J Aaron Farr wrote:
git could be an issue.

Can you explain what the issue is with Git? We have at least seven contributors (three at Facebook, four external) using git-svn right now, and I know that at least a few of us would really like to use native Git as the main repository for Thrift. Paul Querna mentioned on the Thrift list that Apache likes things to happen "in the open", but he said that others could explain it better.

If the concern is that key developers would maintain their own repositories and exchange patches in private emails, I can assure you that this is not what we have in mind. Perhaps it would help if I explained the sort of repository I am picturing. (I am locally testing some hooks to implement this, so hopefully we can launch it in a trial mode as soon as I can get a machine.) There would be once central repository that would track the trunk. In addition, every committer would be able to post their own branches to the repository. The preferred workflow would be for a committer to post a patch to a branch in the repo, then send out an email to the list like "hey guys, my patch for project space-age is on branch priv/dreiss/space-age. Do you think this is ready to be merged into master?" Then anyone could go to gitweb to look at the patch, pull the patch into their repo and hack on it, or download a tarball and test it out. I think this is much less error prone than having to manually apply a patch sent over an email. I think it even has the potential to be more open than Subversion. If we encourage developers to continuously push their experimental work to the repository in branches, everyone could "follow along" and contribute. I think this is a much better situation than the current case with Subversion where local changes that aren't ready to be merged into the main repository yet stay on developers' private machines.
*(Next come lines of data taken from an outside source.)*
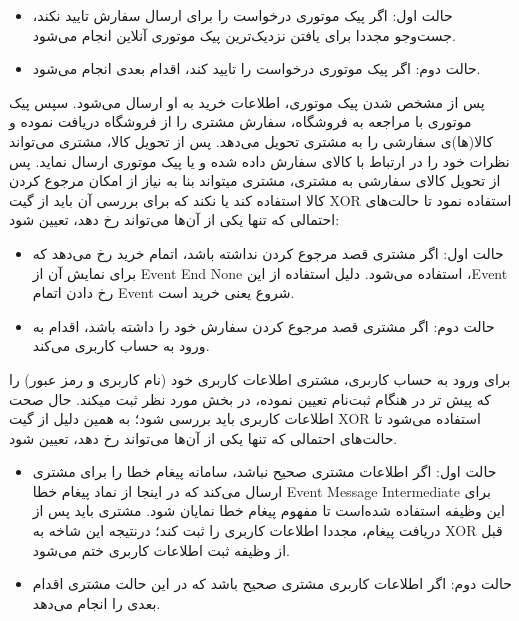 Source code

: \documentclass[14pt]{article}
\begin{document}
\begin{flushright}
\begin{itemize}
\item حالت اول: اگر پیک موتوری درخواست را برای ارسال سفارش تایید نکند، جست‌و‌جو مجددا برای یافتن نزدیک‌ترین پیک موتوری آنلاین انجام می‌شود.
\item حالت دوم: اگر پیک موتوری درخواست را تایید کند، اقدام بعدی انجام می‌شود.
\end{itemize}
\end{flushright}

پس از مشخص شدن پیک موتوری، اطلاعات خرید به او ارسال می‌شود. سپس پیک موتوری با مراجعه به فروشگاه، سفارش مشتری را از فروشگاه دریافت نموده و کالا(ها)ی سفارشی را به مشتری تحویل می‌دهد. پس از تحویل کالا، مشتری می‌تواند نظرات خود را در ارتباط با کالای سفارش داده شده و یا پیک موتوری ارسال نماید.
پس از تحویل کالای سفارشی به مشتری، مشتری میتواند بنا به نیاز از امکان مرجوع کردن کالا استفاده کند یا نکند که برای بررسی آن باید از گیت XOR استفاده نمود تا حالت‌های احتمالی که تنها یکی از آن‌ها می‌تواند رخ دهد، تعیین شود:

\begin{flushright}
\begin{itemize}
\item حالت اول: اگر مشتری قصد مرجوع کردن نداشته باشد، اتمام خرید رخ می‌دهد که برای نمایش آن از Event End None استفاده می‌شود. دلیل استفاده از این ،Event رخ دادن اتمام Event شروع یعنی خرید است.
\item حالت دوم: اگر مشتری قصد مرجوع کردن سفارش خود را داشته باشد، اقدام به ورود به حساب کاربری می‌کند.
\end{itemize}
\end{flushright}

برای ورود به حساب کاربری، مشتری اطلاعات کاربری خود (نام کاربری و رمز عبور) را که پیش تر در هنگام ثبت‌نام تعیین نموده، در بخش مورد نظر ثبت میکند. حال صحت اطلاعات کاربری باید بررسی شود؛ به همین دلیل از گیت XOR  استفاده می‌شود تا حالت‌های احتمالی که تنها یکی از آن‌ها می‌تواند رخ دهد، تعیین شود.

\begin{flushright}
\begin{itemize}
\item حالت اول: اگر اطلاعات مشتری صحیح نباشد، سامانه پیغام خطا را برای مشتری ارسال می‌کند که در اینجا از نماد پیغام خطا Event Message Intermediate برای این وظیفه استفاده شده‌است تا مفهوم پیغام خطا نمایان شود. مشتری باید پس از دریافت پیغام، مجددا اطلاعات کاربری را ثبت کند؛ درنتیجه این شاخه به XOR قبل از وظیفه ثبت اطلاعات کاربری ختم می‌شود.
\item حالت دوم: اگر اطلاعات کاربری مشتری صحیح باشد که در این حالت مشتری اقدام بعدی را انجام می‌دهد. 
\end{itemize}
\end{flushright}
\end{document}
I also have a set of scripts to allow non-committers to submit changes directly to the repository, tag the submissions, and email a list of committers. There are two benefits of this. The first is that it is a far less error prone way for patches to be submitted and applied. The second is that non-committers would submit patches for consideration in almost the exact same way as committers. This way, new committers wouldn't have to change their workflows at all, and we wouldn't have to worry about them making "newbie" mistakes, because they would just continue to work in the same way that led us to believe they would be responsible committers.

Well, this email is getting a bit long, so I'll cut myself off here. Let me say in closing, though, that I don't want this issue to hold up the vote on Thrift. I think that everyone involved with the project thinks that Apache is the best place for it, and if the PMC says we have to use Subversion, we will. But please consider Git. Thank you.